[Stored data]
========================================

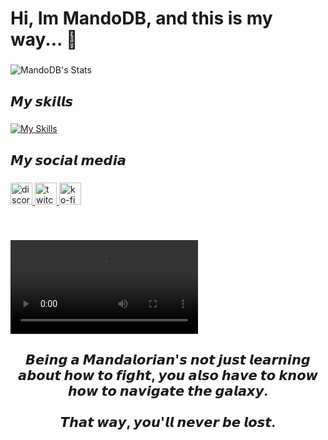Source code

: <h1 align="left">Hi, Im MandoDB, and this is my way... 🌌</h1>

###

![MandoDB's Stats](https://github-readme-stats.vercel.app/api?username=mandodb&show_icons=true&theme=radical)

###

<h2 align="left">𝙈𝙮 𝙨𝙠𝙞𝙡𝙡𝙨</h2>

###

[![My Skills](https://skillicons.dev/icons?i=js,html,css,sass,bots,discordjs,figma,git,github,ai,linux,windows,nodejs,npm,powershell,bash,react,sqlite,mysql,vscode)](https://skillicons.dev)

###

<h2 align="left">𝙈𝙮 𝙨𝙤𝙘𝙞𝙖𝙡 𝙢𝙚𝙙𝙞𝙖</h2>

###

<div align="left">
  <a href="https://discord.gg/la-station" target="_blank">
    <img src="https://img.shields.io/static/v1?message=Discord&logo=discord&label=&color=7289DA&logoColor=white&labelColor=&style=for-the-badge" height="35" alt="discord logo"  />
  </a>
  <a href="https://twitch.tv/themandodb" target="_blank">
    <img src="https://img.shields.io/static/v1?message=Twitch&logo=twitch&label=&color=9146FF&logoColor=white&labelColor=&style=for-the-badge" height="35" alt="twitch logo"  />
  </a>
  <a href="https://ko.fi/mandodb" target="_blank">
    <img src="https://img.shields.io/static/v1?message=Ko-fi&logo=ko-fi&label=&color=F16061&logoColor=white&labelColor=&style=for-the-badge" height="35" alt="ko-fi logo"  />
  </a>
</div>

###

<br clear="both">

![Image](https://images-ext-1.discordapp.net/external/dcAJdGQP0pntLNllThwhv0F6iSsFA03WYACQICwX1OI/https/i.imgur.com/MLOHoIZ.mp4)

###

<h2 align="center">𝘽𝙚𝙞𝙣𝙜 𝙖 𝙈𝙖𝙣𝙙𝙖𝙡𝙤𝙧𝙞𝙖𝙣'𝙨 𝙣𝙤𝙩 𝙟𝙪𝙨𝙩 𝙡𝙚𝙖𝙧𝙣𝙞𝙣𝙜 𝙖𝙗𝙤𝙪𝙩 𝙝𝙤𝙬 𝙩𝙤 𝙛𝙞𝙜𝙝𝙩, 𝙮𝙤𝙪 𝙖𝙡𝙨𝙤 𝙝𝙖𝙫𝙚 𝙩𝙤 𝙠𝙣𝙤𝙬 𝙝𝙤𝙬 𝙩𝙤 𝙣𝙖𝙫𝙞𝙜𝙖𝙩𝙚 𝙩𝙝𝙚 𝙜𝙖𝙡𝙖𝙭𝙮.<br> <br>𝙏𝙝𝙖𝙩 𝙬𝙖𝙮, 𝙮𝙤𝙪'𝙡𝙡 𝙣𝙚𝙫𝙚𝙧 𝙗𝙚 𝙡𝙤𝙨𝙩.</h2>

###

<br clear="both">

###
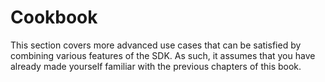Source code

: # Cookbook

This section covers more advanced use cases that can be satisfied by combining various features of the SDK. As such, it assumes that you have already made yourself familiar with the previous chapters of this book.
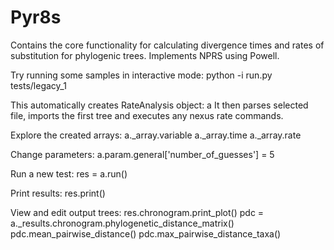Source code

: # Pyr8s

Contains the core functionality for calculating divergence times and rates
of substitution for phylogenic trees. Implements NPRS using Powell.

Try running some samples in interactive mode:
python -i run.py tests/legacy_1

This automatically creates RateAnalysis object: a
It then parses selected file, imports the first tree and executes any nexus rate commands.

Explore the created arrays:
a._array.variable
a._array.time
a._array.rate

Change parameters:
a.param.general['number_of_guesses'] = 5

Run a new test:
res = a.run()

Print results:
res.print()

View and edit output trees:
res.chronogram.print_plot()
pdc = a._results.chronogram.phylogenetic_distance_matrix()
pdc.mean_pairwise_distance()
pdc.max_pairwise_distance_taxa()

========================================

▸ The problem
Please set down the records above word for word and omit their pictures.

▸ Solution for this problem
Source code

: <h1 align="left">Hi, Im MandoDB, and this is my way... 🌌</h1>

###

![MandoDB's Stats](https://github-readme-stats.vercel.app/api?username=mandodb&show_icons=true&theme=radical)

###

<h2 align="left">𝙈𝙮 𝙨𝙠𝙞𝙡𝙡𝙨</h2>

###

[![My Skills](https://skillicons.dev/icons?i=js,html,css,sass,bots,discordjs,figma,git,github,ai,linux,windows,nodejs,npm,powershell,bash,react,sqlite,mysql,vscode)](https://skillicons.dev)

###

<h2 align="left">𝙈𝙮 𝙨𝙤𝙘𝙞𝙖𝙡 𝙢𝙚𝙙𝙞𝙖</h2>

###

<div align="left">
  <a href="https://discord.gg/la-station" target="_blank">
    <img src="https://img.shields.io/static/v1?message=Discord&logo=discord&label=&color=7289DA&logoColor=white&labelColor=&style=for-the-badge" height="35" alt="discord logo"  />
  </a>
  <a href="https://twitch.tv/themandodb" target="_blank">
    <img src="https://img.shields.io/static/v1?message=Twitch&logo=twitch&label=&color=9146FF&logoColor=white&labelColor=&style=for-the-badge" height="35" alt="twitch logo"  />
  </a>
  <a href="https://ko.fi/mandodb" target="_blank">
    <img src="https://img.shields.io/static/v1?message=Ko-fi&logo=ko-fi&label=&color=F16061&logoColor=white&labelColor=&style=for-the-badge" height="35" alt="ko-fi logo"  />
  </a>
</div>

###

<br clear="both">

![Image](https://images-ext-1.discordapp.net/external/dcAJdGQP0pntLNllThwhv0F6iSsFA03WYACQICwX1OI/https/i.imgur.com/MLOHoIZ.mp4)

###

<h2 align="center">𝘽𝙚𝙞𝙣𝙜 𝙖 𝙈𝙖𝙣𝙙𝙖𝙡𝙤𝙧𝙞𝙖𝙣'𝙨 𝙣𝙤𝙩 𝙟𝙪𝙨𝙩 𝙡𝙚𝙖𝙧𝙣𝙞𝙣𝙜 𝙖𝙗𝙤𝙪𝙩 𝙝𝙤𝙬 𝙩𝙤 𝙛𝙞𝙜𝙝𝙩, 𝙮𝙤𝙪 𝙖𝙡𝙨𝙤 𝙝𝙖𝙫𝙚 𝙩𝙤 𝙠𝙣𝙤𝙬 𝙝𝙤𝙬 𝙩𝙤 𝙣𝙖𝙫𝙞𝙜𝙖𝙩𝙚 𝙩𝙝𝙚 𝙜𝙖𝙡𝙖𝙭𝙮.<br> <br>𝙏𝙝𝙖𝙩 𝙬𝙖𝙮, 𝙮𝙤𝙪'𝙡𝙡 𝙣𝙚𝙫𝙚𝙧 𝙗𝙚 𝙡𝙤𝙨𝙩.</h2>

###

<br clear="both">

###
Source code

: # Cookbook

This section covers more advanced use cases that can be satisfied by combining various features of the SDK. As such, it assumes that you have already made yourself familiar with the previous chapters of this book.
Source code

: # Pyr8s

Contains the core functionality for calculating divergence times and rates
of substitution for phylogenic trees. Implements NPRS using Powell.

Try running some samples in interactive mode:
python -i run.py tests/legacy_1

This automatically creates RateAnalysis object: a
It then parses selected file, imports the first tree and executes any nexus rate commands.

Explore the created arrays:
a._array.variable
a._array.time
a._array.rate

Change parameters:
a.param.general['number_of_guesses'] = 5

Run a new test:
res = a.run()

Print results:
res.print()

View and edit output trees:
res.chronogram.print_plot()
pdc = a._results.chronogram.phylogenetic_distance_matrix()
pdc.mean_pairwise_distance()
pdc.max_pairwise_distance_taxa()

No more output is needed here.